Financials (Year-End: Dec 31st)
We are not making YoY comparisons, as current production comes from the company's Production Enhancement Contract (PEC) with the Government of Uzbekistan, whereas historical production came from its now-depleted gas fields in Turkey.
Q4 production was up 4% QoQ, and full-year production came in at 18.5 bcf, aligning with our forecast

Although Q4 revenue rose 9% QoQ, EBITDA and EPS declined due to higher G&A expenses (driven by higher head count), and amortization
For the full year, revenue, EPS, and free cash flows improved significantly, driven by production from Uzbekistan.

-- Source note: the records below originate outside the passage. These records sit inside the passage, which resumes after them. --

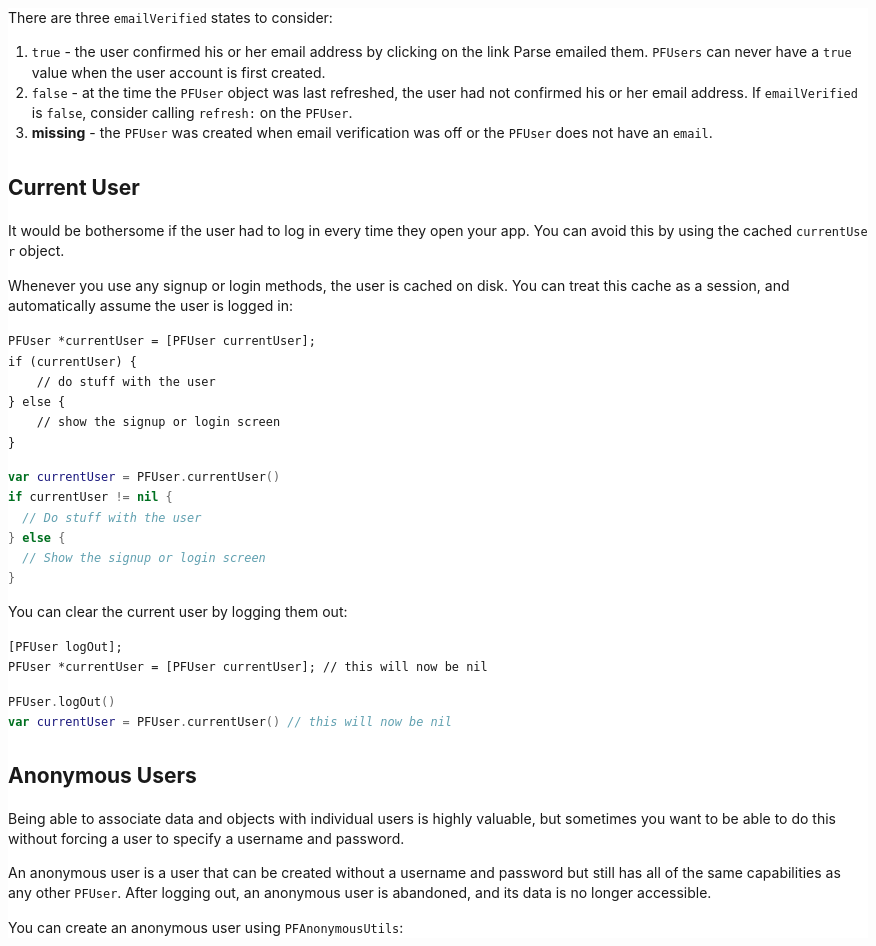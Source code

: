 There are three `emailVerified` states to consider:

1.  `true` - the user confirmed his or her email address by clicking on the link Parse emailed them. `PFUsers` can never have a `true` value when the user account is first created.
2.  `false` - at the time the `PFUser` object was last refreshed, the user had not confirmed his or her email address. If `emailVerified` is `false`, consider calling `refresh:` on the `PFUser`.
3.  **missing** - the `PFUser` was created when email verification was off or the `PFUser` does not have an `email`.


## Current User

It would be bothersome if the user had to log in every time they open your app. You can avoid this by using the cached `currentUser` object.

Whenever you use any signup or login methods, the user is cached on disk. You can treat this cache as a session, and automatically assume the user is logged in:

```objc
PFUser *currentUser = [PFUser currentUser];
if (currentUser) {
    // do stuff with the user
} else {
    // show the signup or login screen
}
```
```swift
var currentUser = PFUser.currentUser()
if currentUser != nil {
  // Do stuff with the user
} else {
  // Show the signup or login screen
}
```

You can clear the current user by logging them out:

```objc
[PFUser logOut];
PFUser *currentUser = [PFUser currentUser]; // this will now be nil
```
```swift
PFUser.logOut()
var currentUser = PFUser.currentUser() // this will now be nil
```

## Anonymous Users

Being able to associate data and objects with individual users is highly valuable, but sometimes you want to be able to do this without forcing a user to specify a username and password.

An anonymous user is a user that can be created without a username and password but still has all of the same capabilities as any other `PFUser`. After logging out, an anonymous user is abandoned, and its data is no longer accessible.

You can create an anonymous user using `PFAnonymousUtils`:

Revenue and gross profit were exactly in line with our estimates at $66.7M and $28.0M, respectively

However, EBITDA missed by 12% due to higher-than-anticipated G&A expenses, while EPS fell significantly (-$0.07 vs. our forecast of $0.14) due to higher amortization expenses
Debt-to-capital declined significantly, both QoQ and YoY, moving closer to the sector average, driven by a $19M equity financing in Q4

Company Updates
The company is focused on three main initiatives: 1) Uzbek Gas: Redeveloping natural gas projects in Uzbekistan, 2) Modular LNG: Developing Central Asia’s first LNG facility in Kazakhstan, and 3) Lithium Brine Exploration: Investigating lithium brine resources in Kazakhstan

In early 2024, CDR obtained rights to gas fields in Uzbekistan, and transformed into a significant gas producer. The company is also actively developing an LNG project, and conducting lithium exploration in Kazakhstan
Development Plans: Uzbek Gas (proposed 2025 CAPEX: $30M, to be funded through operating cash flows) - Through a combination of workovers, and new wells, the company aims to boost production to over 100,000 mcf/day across 120 wells (total CAPEX - $80M+). Q1-2025 production was up 19% QoQ, primarily driven by new production from a previously unproductive well. The company has identified at least five additional wells with a similar profile that can be brought into production. CDR’s current production is 73,000 mcf/d, prompting us to raise our 2025 full-year forecast to 77,000 mcf/d, up from our previous forecast of 70,000 mcf/d.
Q1-2025 production is up 19% QoQ

In 2025, the company plans to drill a vertical, horizontal, and multi-lateral well. If successful, this could yield over 15,000 mcf/d of new production.
CDR also received a maiden reserve report, which indicated 18.5 mmboe of reserves, with a BT-NPV10% of US$50M, which we believe equates to an AT-NPV10% of approximately C$60M. However, we believe these estimates are based on historic production rates, and do not account for CDR’s initiatives to improve recovery and production, and reduce decline rates. Our valuation models (presented later in this report) account for these initiatives using conservative assumptions.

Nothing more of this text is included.